Richalet Jean-Paul, Gratadour Pierre, Robach Paul, Pham Isabelle, Déchaux Michèle, Joncquiert-Latarjet Aude, Mollard Pascal, Brugniaux Julien, Cornolo Jérémy
Laboratoire Réponses cellulaires et fonctionnelles à l'hypoxie, Université Paris, Bobigny, France.
Am J Respir Crit Care Med. 2005 Feb 1;171(3):275-81. doi: 10.1164/rccm.200406-804OC. Epub 2004 Oct 29.
Exposure to high altitude induces pulmonary hypertension that may lead to life-threatening conditions. In a randomized, double-blind, placebo-controlled study, the effects of oral sildenafil on altitude-induced pulmonary hypertension and gas exchange in normal subjects were examined. Twelve subjects (sildenafil [SIL] n = 6; placebo [PLA] n = 6) were exposed for 6 days at 4,350 m. Treatment (3 x 40 mg/day) was started 6 to 8 hours after arrival from sea level to high altitude and maintained for 6 days. Systolic pulmonary artery pressure (echocardiography) increased at high altitude before treatment (+29% versus sea level, p < 0.01), then normalized in SIL (-6% versus sea level, NS) and remained elevated in PLA (+21% versus sea level, p < 0.05). Pulmonary acceleration time decreased by 27% in PLA versus 6% in SIL (p < 0.01). Cardiac output and systemic blood pressures increased at high altitude then decreased similarly in both groups. Pa(O(2)) was higher and alveolar-arterial difference in O(2) lower in SIL than in PLA at rest and exercise (p < 0.05). The altitude-induced decrease in maximal O(2) consumption was smaller in SIL than in PLA (p < 0.05). Sildenafil protects against the development of altitude-induced pulmonary hypertension and improves gas exchange, limiting the altitude-induced hypoxemia and decrease in exercise performance.

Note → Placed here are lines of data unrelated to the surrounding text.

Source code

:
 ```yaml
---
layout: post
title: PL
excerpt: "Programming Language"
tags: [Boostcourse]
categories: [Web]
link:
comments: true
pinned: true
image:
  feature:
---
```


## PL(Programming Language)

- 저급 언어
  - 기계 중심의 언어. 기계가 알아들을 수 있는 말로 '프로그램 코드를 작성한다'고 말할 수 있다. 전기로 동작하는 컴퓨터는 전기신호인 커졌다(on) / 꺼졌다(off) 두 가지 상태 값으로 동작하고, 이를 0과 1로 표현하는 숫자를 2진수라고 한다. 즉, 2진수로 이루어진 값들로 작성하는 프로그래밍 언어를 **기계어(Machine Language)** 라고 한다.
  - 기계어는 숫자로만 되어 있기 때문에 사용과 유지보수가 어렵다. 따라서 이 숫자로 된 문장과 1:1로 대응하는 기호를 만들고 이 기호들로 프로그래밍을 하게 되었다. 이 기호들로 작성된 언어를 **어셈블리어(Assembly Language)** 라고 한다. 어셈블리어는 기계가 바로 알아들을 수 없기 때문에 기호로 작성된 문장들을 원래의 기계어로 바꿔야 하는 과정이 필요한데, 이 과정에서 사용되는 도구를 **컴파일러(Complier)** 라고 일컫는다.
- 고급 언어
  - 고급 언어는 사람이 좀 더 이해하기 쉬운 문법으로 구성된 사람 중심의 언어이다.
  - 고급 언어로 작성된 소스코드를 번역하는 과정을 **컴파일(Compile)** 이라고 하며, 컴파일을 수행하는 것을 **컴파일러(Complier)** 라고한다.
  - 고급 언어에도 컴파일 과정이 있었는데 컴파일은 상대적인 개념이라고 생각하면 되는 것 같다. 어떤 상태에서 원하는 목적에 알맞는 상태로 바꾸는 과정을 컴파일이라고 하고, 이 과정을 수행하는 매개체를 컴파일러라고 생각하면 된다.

暴露于高海拔会诱发肺动脉高压,这可能导致危及生命的状况。在一项随机、双盲、安慰剂对照研究中,研究了口服西地那非对正常受试者高海拔诱发的肺动脉高压和气体交换的影响。12名受试者(西地那非[SIL]组n = 6;安慰剂[PLA]组n = 6)在4350米的高度暴露6天。从海平面到达高海拔6至8小时后开始治疗(每日3次,每次40毫克),并持续6天。治疗前,高海拔时收缩期肺动脉压(超声心动图)升高(与海平面相比升高29%,p < 0.01),然后西地那非组恢复正常(与海平面相比降低6%,无统计学意义),而安慰剂组仍升高(与海平面相比升高21%,p < 0.05)。安慰剂组肺动脉加速时间下降27%,而西地那非组下降6%(p < 0.01)。高海拔时心输出量和体循环血压升高,然后两组均类似地下降。在静息和运动时,西地那非组的动脉血氧分压(Pa(O₂))较高,肺泡-动脉氧分压差较低(p < 0.05)。西地那非组中高海拔诱发的最大氧耗量下降幅度小于安慰剂组(p < 0.05)。西地那非可预防高海拔诱发的肺动脉高压的发生,并改善气体交换,限制高海拔诱发的低氧血症和运动能力下降。